* [What to do] Pull each line holding "theme" out of the entries below.

Source texts of formatted documents:
===
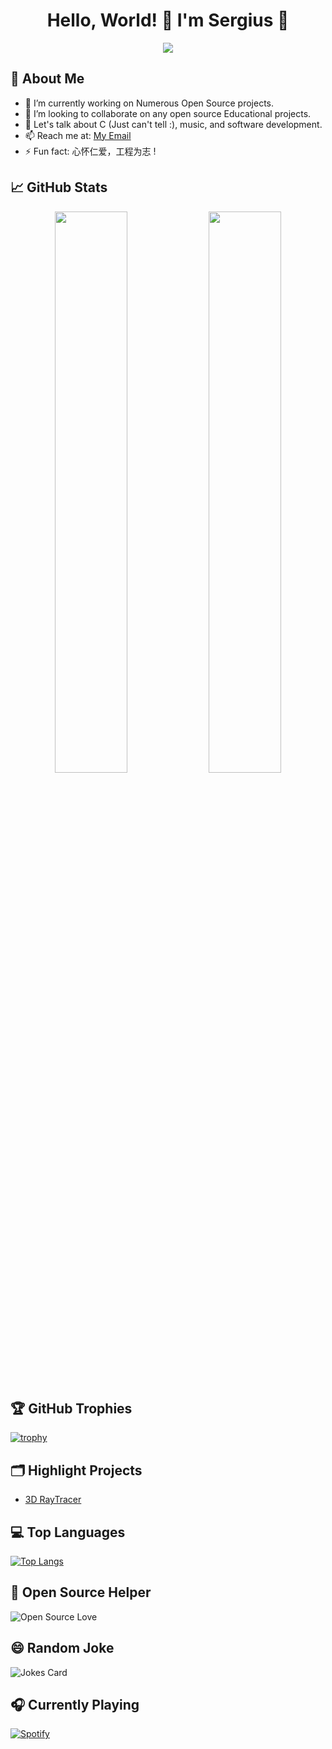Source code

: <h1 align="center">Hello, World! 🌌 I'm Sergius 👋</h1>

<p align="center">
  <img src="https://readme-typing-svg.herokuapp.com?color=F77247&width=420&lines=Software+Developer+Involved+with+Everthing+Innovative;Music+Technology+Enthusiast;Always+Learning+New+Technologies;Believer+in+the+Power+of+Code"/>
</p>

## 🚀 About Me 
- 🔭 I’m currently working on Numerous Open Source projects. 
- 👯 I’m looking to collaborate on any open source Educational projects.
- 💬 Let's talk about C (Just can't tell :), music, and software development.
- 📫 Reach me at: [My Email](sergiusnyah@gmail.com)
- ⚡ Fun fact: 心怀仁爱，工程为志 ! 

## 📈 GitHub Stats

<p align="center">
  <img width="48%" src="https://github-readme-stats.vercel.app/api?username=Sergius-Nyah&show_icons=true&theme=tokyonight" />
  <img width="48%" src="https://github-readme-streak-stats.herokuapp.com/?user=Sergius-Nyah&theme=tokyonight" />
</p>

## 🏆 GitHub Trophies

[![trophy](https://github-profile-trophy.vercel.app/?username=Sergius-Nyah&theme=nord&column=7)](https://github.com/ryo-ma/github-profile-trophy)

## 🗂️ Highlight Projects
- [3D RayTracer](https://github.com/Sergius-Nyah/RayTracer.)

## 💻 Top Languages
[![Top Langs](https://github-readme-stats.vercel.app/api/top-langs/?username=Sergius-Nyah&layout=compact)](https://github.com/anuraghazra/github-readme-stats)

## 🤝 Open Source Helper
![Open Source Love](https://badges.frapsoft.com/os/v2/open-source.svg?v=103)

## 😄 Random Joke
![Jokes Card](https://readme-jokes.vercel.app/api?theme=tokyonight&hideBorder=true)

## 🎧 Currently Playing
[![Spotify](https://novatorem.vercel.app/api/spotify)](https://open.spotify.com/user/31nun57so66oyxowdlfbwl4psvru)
===
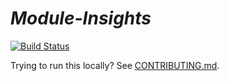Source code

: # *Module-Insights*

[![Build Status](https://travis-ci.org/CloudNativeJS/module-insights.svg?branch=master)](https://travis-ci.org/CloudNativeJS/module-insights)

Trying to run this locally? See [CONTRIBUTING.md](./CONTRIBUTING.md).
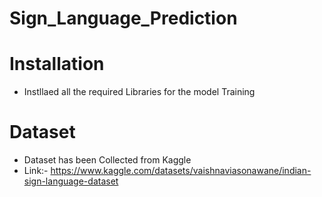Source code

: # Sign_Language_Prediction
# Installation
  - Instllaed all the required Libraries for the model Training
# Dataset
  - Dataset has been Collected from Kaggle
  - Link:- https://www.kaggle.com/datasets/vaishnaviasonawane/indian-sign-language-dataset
===
* [Response below]
  <img width="48%" src="https://github-readme-stats.vercel.app/api?username=Sergius-Nyah&show_icons=true&theme=tokyonight" />
  <img width="48%" src="https://github-readme-streak-stats.herokuapp.com/?user=Sergius-Nyah&theme=tokyonight" />
[![trophy](https://github-profile-trophy.vercel.app/?username=Sergius-Nyah&theme=nord&column=7)](https://github.com/ryo-ma/github-profile-trophy)
![Jokes Card](https://readme-jokes.vercel.app/api?theme=tokyonight&hideBorder=true)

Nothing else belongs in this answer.